»»

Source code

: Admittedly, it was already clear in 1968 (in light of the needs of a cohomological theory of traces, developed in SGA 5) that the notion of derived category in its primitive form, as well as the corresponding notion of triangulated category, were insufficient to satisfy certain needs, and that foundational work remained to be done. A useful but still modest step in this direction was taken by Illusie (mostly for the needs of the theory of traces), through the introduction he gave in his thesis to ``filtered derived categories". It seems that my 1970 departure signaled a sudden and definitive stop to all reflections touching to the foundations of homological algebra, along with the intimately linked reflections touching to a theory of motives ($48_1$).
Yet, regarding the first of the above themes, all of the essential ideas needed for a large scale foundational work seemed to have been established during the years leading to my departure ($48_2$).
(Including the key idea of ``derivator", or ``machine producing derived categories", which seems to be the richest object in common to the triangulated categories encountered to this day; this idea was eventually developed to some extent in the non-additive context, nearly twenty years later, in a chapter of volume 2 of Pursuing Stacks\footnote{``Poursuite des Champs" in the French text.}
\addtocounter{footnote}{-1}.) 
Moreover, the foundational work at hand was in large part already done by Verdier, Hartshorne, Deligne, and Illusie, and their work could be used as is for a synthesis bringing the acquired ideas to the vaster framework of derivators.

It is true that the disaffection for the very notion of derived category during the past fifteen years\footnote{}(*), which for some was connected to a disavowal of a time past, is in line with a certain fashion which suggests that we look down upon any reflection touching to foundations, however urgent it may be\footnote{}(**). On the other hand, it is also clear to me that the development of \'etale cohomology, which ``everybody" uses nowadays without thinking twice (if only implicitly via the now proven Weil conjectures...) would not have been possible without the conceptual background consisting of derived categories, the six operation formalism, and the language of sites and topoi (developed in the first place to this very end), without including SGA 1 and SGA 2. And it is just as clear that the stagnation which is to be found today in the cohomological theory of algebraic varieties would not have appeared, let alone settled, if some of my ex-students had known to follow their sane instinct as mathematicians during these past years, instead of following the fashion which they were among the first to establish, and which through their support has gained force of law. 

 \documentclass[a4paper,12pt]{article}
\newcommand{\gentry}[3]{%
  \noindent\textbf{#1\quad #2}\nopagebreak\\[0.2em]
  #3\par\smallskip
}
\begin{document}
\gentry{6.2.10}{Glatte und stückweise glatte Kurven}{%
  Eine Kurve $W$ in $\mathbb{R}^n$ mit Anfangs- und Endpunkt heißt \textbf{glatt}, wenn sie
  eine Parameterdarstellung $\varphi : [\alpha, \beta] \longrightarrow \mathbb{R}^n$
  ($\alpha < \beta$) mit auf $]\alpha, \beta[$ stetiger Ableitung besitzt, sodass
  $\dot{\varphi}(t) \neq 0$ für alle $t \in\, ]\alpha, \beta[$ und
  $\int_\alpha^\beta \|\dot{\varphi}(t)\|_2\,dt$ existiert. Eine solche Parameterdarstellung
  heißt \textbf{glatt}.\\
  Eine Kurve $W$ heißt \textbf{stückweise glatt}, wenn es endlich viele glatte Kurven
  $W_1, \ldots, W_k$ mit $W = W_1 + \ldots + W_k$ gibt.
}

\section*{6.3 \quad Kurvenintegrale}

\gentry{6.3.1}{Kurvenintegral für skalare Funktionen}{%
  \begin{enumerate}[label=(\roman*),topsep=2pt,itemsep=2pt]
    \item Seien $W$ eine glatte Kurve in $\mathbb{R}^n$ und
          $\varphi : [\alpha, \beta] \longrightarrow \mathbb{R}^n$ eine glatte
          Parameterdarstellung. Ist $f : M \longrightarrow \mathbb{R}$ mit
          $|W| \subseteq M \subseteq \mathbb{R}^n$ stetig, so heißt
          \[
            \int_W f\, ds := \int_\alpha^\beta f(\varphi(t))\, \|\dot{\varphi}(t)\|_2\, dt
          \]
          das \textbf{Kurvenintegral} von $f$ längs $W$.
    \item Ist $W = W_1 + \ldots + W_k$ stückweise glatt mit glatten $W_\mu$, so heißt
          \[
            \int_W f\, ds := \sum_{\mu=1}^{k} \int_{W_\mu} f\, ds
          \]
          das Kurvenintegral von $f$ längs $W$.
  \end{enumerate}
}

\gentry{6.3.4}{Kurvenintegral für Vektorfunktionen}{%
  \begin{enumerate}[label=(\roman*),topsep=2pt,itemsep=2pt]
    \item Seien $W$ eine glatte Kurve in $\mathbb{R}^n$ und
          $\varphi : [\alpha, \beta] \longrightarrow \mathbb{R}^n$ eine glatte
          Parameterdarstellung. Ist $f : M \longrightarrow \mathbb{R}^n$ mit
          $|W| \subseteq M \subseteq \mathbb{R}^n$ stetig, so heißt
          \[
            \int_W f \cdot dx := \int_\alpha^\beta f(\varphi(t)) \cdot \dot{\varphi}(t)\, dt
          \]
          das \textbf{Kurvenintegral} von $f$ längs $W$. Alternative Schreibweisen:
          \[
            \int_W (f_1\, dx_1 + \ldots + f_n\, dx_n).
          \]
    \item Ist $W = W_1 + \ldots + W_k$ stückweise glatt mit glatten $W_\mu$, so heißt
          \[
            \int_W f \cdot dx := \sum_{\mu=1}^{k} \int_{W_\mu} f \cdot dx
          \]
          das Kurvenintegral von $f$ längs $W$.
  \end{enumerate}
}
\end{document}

««

● **WHAT YOU WILL DO**:
All the data above should be set down a second time, exactly.

● **TASK OUTPUT**:
Source code

: Admittedly, it was already clear in 1968 (in light of the needs of a cohomological theory of traces, developed in SGA 5) that the notion of derived category in its primitive form, as well as the corresponding notion of triangulated category, were insufficient to satisfy certain needs, and that foundational work remained to be done. A useful but still modest step in this direction was taken by Illusie (mostly for the needs of the theory of traces), through the introduction he gave in his thesis to ``filtered derived categories". It seems that my 1970 departure signaled a sudden and definitive stop to all reflections touching to the foundations of homological algebra, along with the intimately linked reflections touching to a theory of motives ($48_1$).
Yet, regarding the first of the above themes, all of the essential ideas needed for a large scale foundational work seemed to have been established during the years leading to my departure ($48_2$).
(Including the key idea of ``derivator", or ``machine producing derived categories", which seems to be the richest object in common to the triangulated categories encountered to this day; this idea was eventually developed to some extent in the non-additive context, nearly twenty years later, in a chapter of volume 2 of Pursuing Stacks\footnote{``Poursuite des Champs" in the French text.}
\addtocounter{footnote}{-1}.) 
Moreover, the foundational work at hand was in large part already done by Verdier, Hartshorne, Deligne, and Illusie, and their work could be used as is for a synthesis bringing the acquired ideas to the vaster framework of derivators.

It is true that the disaffection for the very notion of derived category during the past fifteen years\footnote{}(*), which for some was connected to a disavowal of a time past, is in line with a certain fashion which suggests that we look down upon any reflection touching to foundations, however urgent it may be\footnote{}(**). On the other hand, it is also clear to me that the development of \'etale cohomology, which ``everybody" uses nowadays without thinking twice (if only implicitly via the now proven Weil conjectures...) would not have been possible without the conceptual background consisting of derived categories, the six operation formalism, and the language of sites and topoi (developed in the first place to this very end), without including SGA 1 and SGA 2. And it is just as clear that the stagnation which is to be found today in the cohomological theory of algebraic varieties would not have appeared, let alone settled, if some of my ex-students had known to follow their sane instinct as mathematicians during these past years, instead of following the fashion which they were among the first to establish, and which through their support has gained force of law. 

 \documentclass[a4paper,12pt]{article}
\newcommand{\gentry}[3]{%
  \noindent\textbf{#1\quad #2}\nopagebreak\\[0.2em]
  #3\par\smallskip
}
\begin{document}
\gentry{6.2.10}{Glatte und stückweise glatte Kurven}{%
  Eine Kurve $W$ in $\mathbb{R}^n$ mit Anfangs- und Endpunkt heißt \textbf{glatt}, wenn sie
  eine Parameterdarstellung $\varphi : [\alpha, \beta] \longrightarrow \mathbb{R}^n$
  ($\alpha < \beta$) mit auf $]\alpha, \beta[$ stetiger Ableitung besitzt, sodass
  $\dot{\varphi}(t) \neq 0$ für alle $t \in\, ]\alpha, \beta[$ und
  $\int_\alpha^\beta \|\dot{\varphi}(t)\|_2\,dt$ existiert. Eine solche Parameterdarstellung
  heißt \textbf{glatt}.\\
  Eine Kurve $W$ heißt \textbf{stückweise glatt}, wenn es endlich viele glatte Kurven
  $W_1, \ldots, W_k$ mit $W = W_1 + \ldots + W_k$ gibt.
}

\section*{6.3 \quad Kurvenintegrale}

\gentry{6.3.1}{Kurvenintegral für skalare Funktionen}{%
  \begin{enumerate}[label=(\roman*),topsep=2pt,itemsep=2pt]
    \item Seien $W$ eine glatte Kurve in $\mathbb{R}^n$ und
          $\varphi : [\alpha, \beta] \longrightarrow \mathbb{R}^n$ eine glatte
          Parameterdarstellung. Ist $f : M \longrightarrow \mathbb{R}$ mit
          $|W| \subseteq M \subseteq \mathbb{R}^n$ stetig, so heißt
          \[
            \int_W f\, ds := \int_\alpha^\beta f(\varphi(t))\, \|\dot{\varphi}(t)\|_2\, dt
          \]
          das \textbf{Kurvenintegral} von $f$ längs $W$.
    \item Ist $W = W_1 + \ldots + W_k$ stückweise glatt mit glatten $W_\mu$, so heißt
          \[
            \int_W f\, ds := \sum_{\mu=1}^{k} \int_{W_\mu} f\, ds
          \]
          das Kurvenintegral von $f$ längs $W$.
  \end{enumerate}
}

\gentry{6.3.4}{Kurvenintegral für Vektorfunktionen}{%
  \begin{enumerate}[label=(\roman*),topsep=2pt,itemsep=2pt]
    \item Seien $W$ eine glatte Kurve in $\mathbb{R}^n$ und
          $\varphi : [\alpha, \beta] \longrightarrow \mathbb{R}^n$ eine glatte
          Parameterdarstellung. Ist $f : M \longrightarrow \mathbb{R}^n$ mit
          $|W| \subseteq M \subseteq \mathbb{R}^n$ stetig, so heißt
          \[
            \int_W f \cdot dx := \int_\alpha^\beta f(\varphi(t)) \cdot \dot{\varphi}(t)\, dt
          \]
          das \textbf{Kurvenintegral} von $f$ längs $W$. Alternative Schreibweisen:
          \[
            \int_W (f_1\, dx_1 + \ldots + f_n\, dx_n).
          \]
    \item Ist $W = W_1 + \ldots + W_k$ stückweise glatt mit glatten $W_\mu$, so heißt
          \[
            \int_W f \cdot dx := \sum_{\mu=1}^{k} \int_{W_\mu} f \cdot dx
          \]
          das Kurvenintegral von $f$ längs $W$.
  \end{enumerate}
}
\end{document}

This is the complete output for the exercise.